> **What you should do**:
Go through the records and report each line holding the string "muted".

> **Source data**:
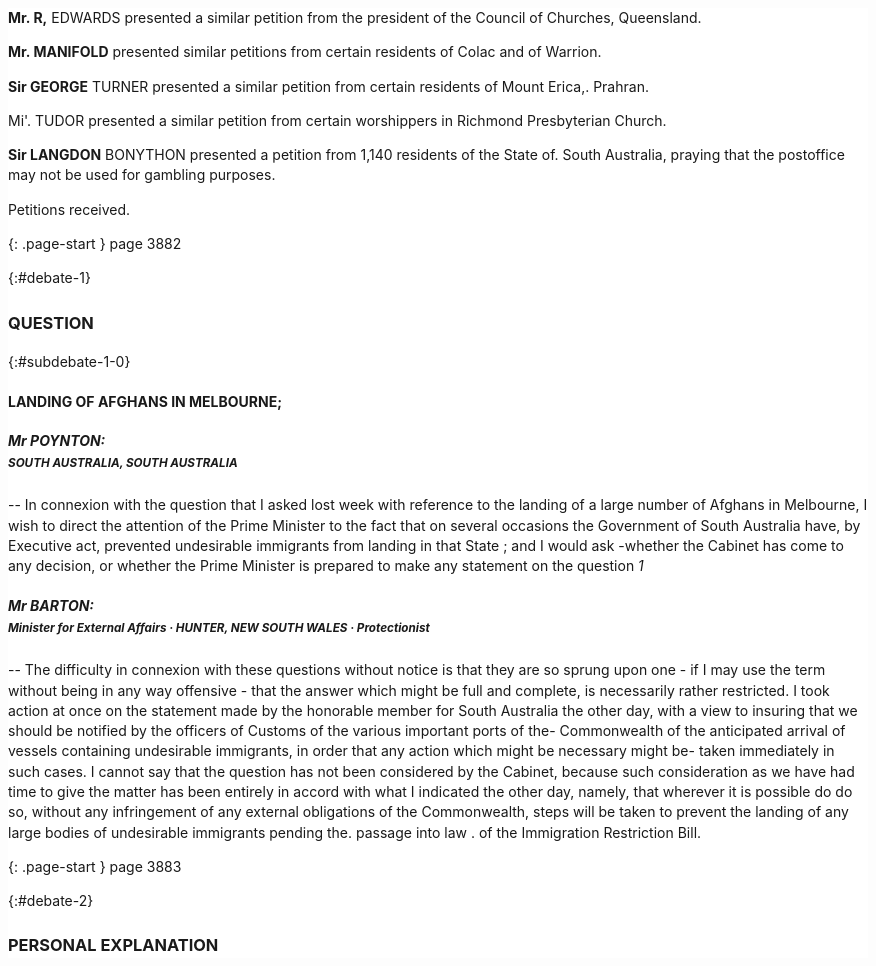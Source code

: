  **Mr. R,** EDWARDS presented a similar petition from the  president  of the Council of Churches, Queensland. 


 **Mr. MANIFOLD** presented similar petitions from certain residents of Colac and of Warrion. 


 **Sir GEORGE** TURNER presented a similar petition from certain residents of Mount Erica,. Prahran. 

Mi'. TUDOR presented a similar petition from certain worshippers in Richmond Presbyterian Church. 


 **Sir LANGDON** BONYTHON presented a petition from  1,140 residents of the State of. South Australia, praying that the postoffice may not be used for gambling purposes. 

Petitions received. 

{: .page-start }
page 3882

{:#debate-1}
### QUESTION

{:#subdebate-1-0}
#### LANDING OF AFGHANS IN MELBOURNE;

##### Mr POYNTON:<br><small class="text-muted">SOUTH AUSTRALIA, SOUTH AUSTRALIA</small>

-- In connexion with the question that I asked lost week with reference to the landing of a large number of Afghans in Melbourne, I wish to direct the attention of the Prime Minister to the fact that on several occasions the Government of South Australia have, by Executive act, prevented undesirable immigrants from landing in that State ; and I would ask -whether the Cabinet has come to any decision, or whether the Prime Minister is prepared to make any statement on the question  *1* 

##### Mr BARTON:<br><small class="text-muted">Minister for External Affairs &middot; HUNTER, NEW SOUTH WALES &middot; Protectionist</small>

-- The difficulty in connexion with these questions without notice is that they are so sprung upon one - if I may use the term without being in any way offensive - that the answer which might be full and complete, is necessarily rather restricted. I took action at once on the statement made by the honorable member for South Australia the other day, with a view to insuring that we should be notified by the officers of Customs of the various important ports of the- Commonwealth of the anticipated arrival of vessels containing undesirable immigrants, in order that any action which might be necessary might be- taken immediately in such cases. I cannot say that the question has not been considered by the Cabinet, because such  consideration as we have had time to give the matter has been entirely in accord with what I indicated the other day, namely, that wherever it is possible do do so, without any infringement of any external obligations of the Commonwealth, steps will be taken to prevent the landing of any large bodies of undesirable immigrants pending the. passage into law . of the Immigration Restriction Bill. 

{: .page-start }
page 3883

{:#debate-2}
### PERSONAL EXPLANATION

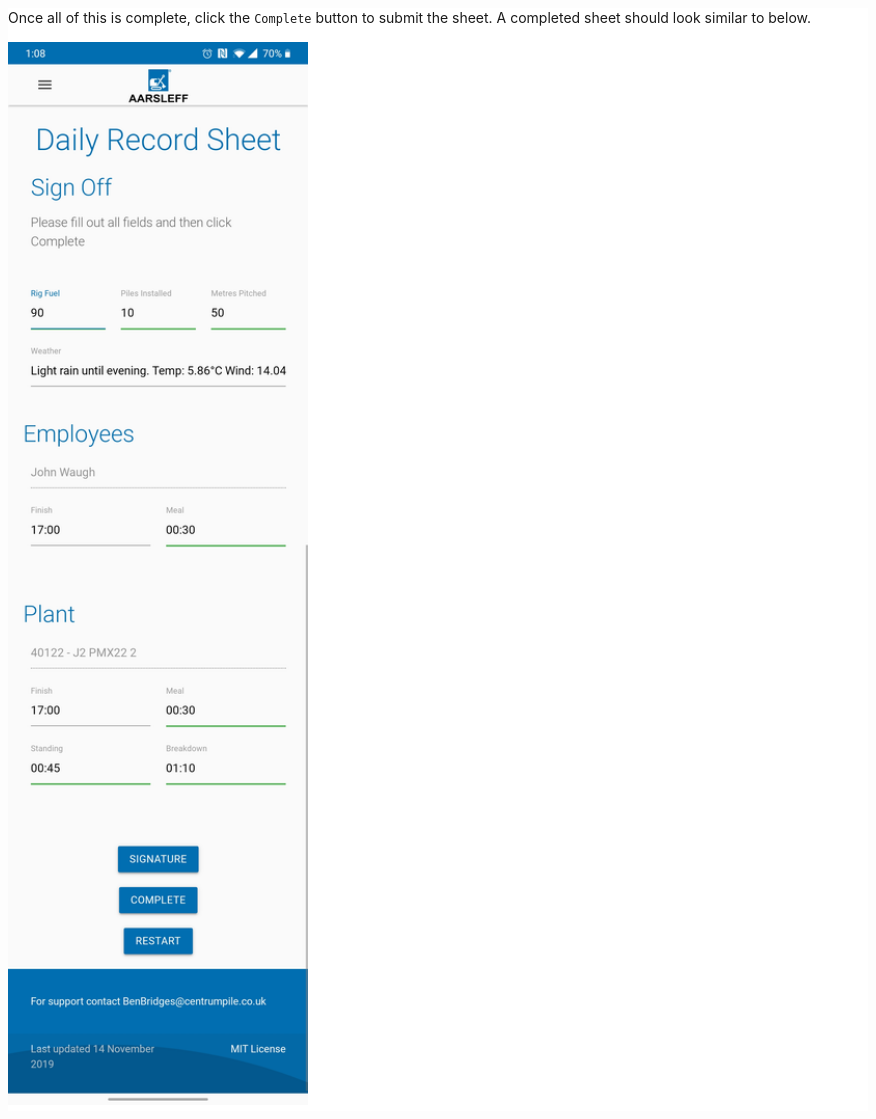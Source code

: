 Once all of this is complete, click the `Complete` button to submit the sheet. A completed sheet should look similar to below.

<img src='/img/DRS/9.jpg' width='300px'></img>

> **Response area**:
##### Mr POYNTON:<br><small class="text-muted">SOUTH AUSTRALIA, SOUTH AUSTRALIA</small>
##### Mr BARTON:<br><small class="text-muted">Minister for External Affairs &middot; HUNTER, NEW SOUTH WALES &middot; Protectionist</small>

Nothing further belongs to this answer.